En relación a la violencia contra las mujeres, esta tiende a ser justificada por las costumbres y creencias tradicionales. Se piensa, por ejemplo, que si una mujer continúa viviendo junto al hombre que la maltrata es porque consiente la situación y que es mejor “no meterse en pleitos de pareja”, mentalidad que ignora el peligro de que continúe permaneciendo a su lado. Tales creencias han llevado a demasiadas mujeres a subsistir en condiciones terribles y de modos a veces bizarros, justificando ellas mismas el maltrato que sufren e identificándose con el agresor, a la manera del síndrome de Estocolmo.

En nuestros talleres observamos con frecuencia que este comportamiento reproducía la conducta que las mujeres habían observado en sus propias madres, quienes las persuadían de someterse al trato de su pareja con señalamientos como “él te mantiene y debes obedecerle” o “esa es tu cruz y ahora tienes que cargarla”.

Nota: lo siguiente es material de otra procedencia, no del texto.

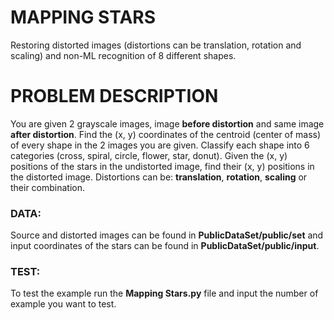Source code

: # MAPPING STARS
Restoring distorted images (distortions can be translation, rotation and scaling) and non-ML recognition of 8 different shapes.
# PROBLEM DESCRIPTION
You are given 2 grayscale images, image **before distortion** and same image **after distortion**.
Find the (x, y) coordinates of the centroid (center of mass) of every shape in the 2 images you are given. 
Classify each shape into 6 categories (cross, spiral, circle, flower, star, donut). 
Given the (x, y) positions of the stars in the undistorted image, find their (x, y) positions in the distorted image.
Distortions can be: **translation**, **rotation**, **scaling** or their combination.

### DATA: 
Source and distorted images can be found in **PublicDataSet/public/set** and input coordinates of the stars can be found in
**PublicDataSet/public/input**.

### TEST:
To test the example run the **Mapping Stars.py** file and input the number of example you want to test.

Un estudio realizado en el 2003 por Luz Magdalena Salas en Colombia y que abarcó a dos mil 295 mujeres, reveló como en la violencia intrafamiliar se transmiten las experiencias vividas en la familia de origen y la importancia de que existan factores protectores que rompan ese ciclo y disminuyan la proporción en que se reproducen las conductas agresivas en la siguiente generación.

Entre esos factores se encuentra el incremento del empleo en las mujeres, la cobertura de servicios de salud y educación, la existencia de políticas  de control de la natalidad, así como de programas de atención y prevención a las víctimas de violencia intrafamiliar. También se mencionan las campañas para reducir el uso de drogas y alcohol, que muestran un efecto positivo y significativo en la disminución del número de mujeres víctimas de maltrato.

A esto debemos añadir la importancia decisiva que tienen los esfuerzos individuales y/o colectivos para sanar las heridas de la infancia así como los programas educativos que incluyan la educación emocional, jornadas de capacitación comunitarias y otros esfuerzos culturales que instan a abandonar las mentalidades de género en la formación en la niñez, en especial la que asocia la masculinidad al uso de la violencia, coarta en los hombres la libre expresión de sus sentimientos y considera el cuerpo femenino como un objeto de propiedad.

El estudio titulado: “Transmisión intergeneracional de la violencia intrafamiliar: evidencia para las familias colombianas”, reconoció que la violencia en los hogares es un fenómeno que puede evitarse o prevenirse desde edades muy tempranas, mediante trabajos conjuntos entre los colegios y las familias, campañas de prevención en los medios de comunicación y esfuerzos que contribuyan a  evitar que los niños sean testigos o víctimas de maltrato.

Se trata sin duda de un gran desafío, que podría enfrentarse más fácilmente si las políticas estatales, especialmente las educativas, reflejaran la importancia del tema, si los medios de comunicación se involucraran activamente y si unos a otros nos enseñásemos a vivir en forma más consciente la crianza de los hijos, evitando reproducir los errores que cometieron nuestros padres.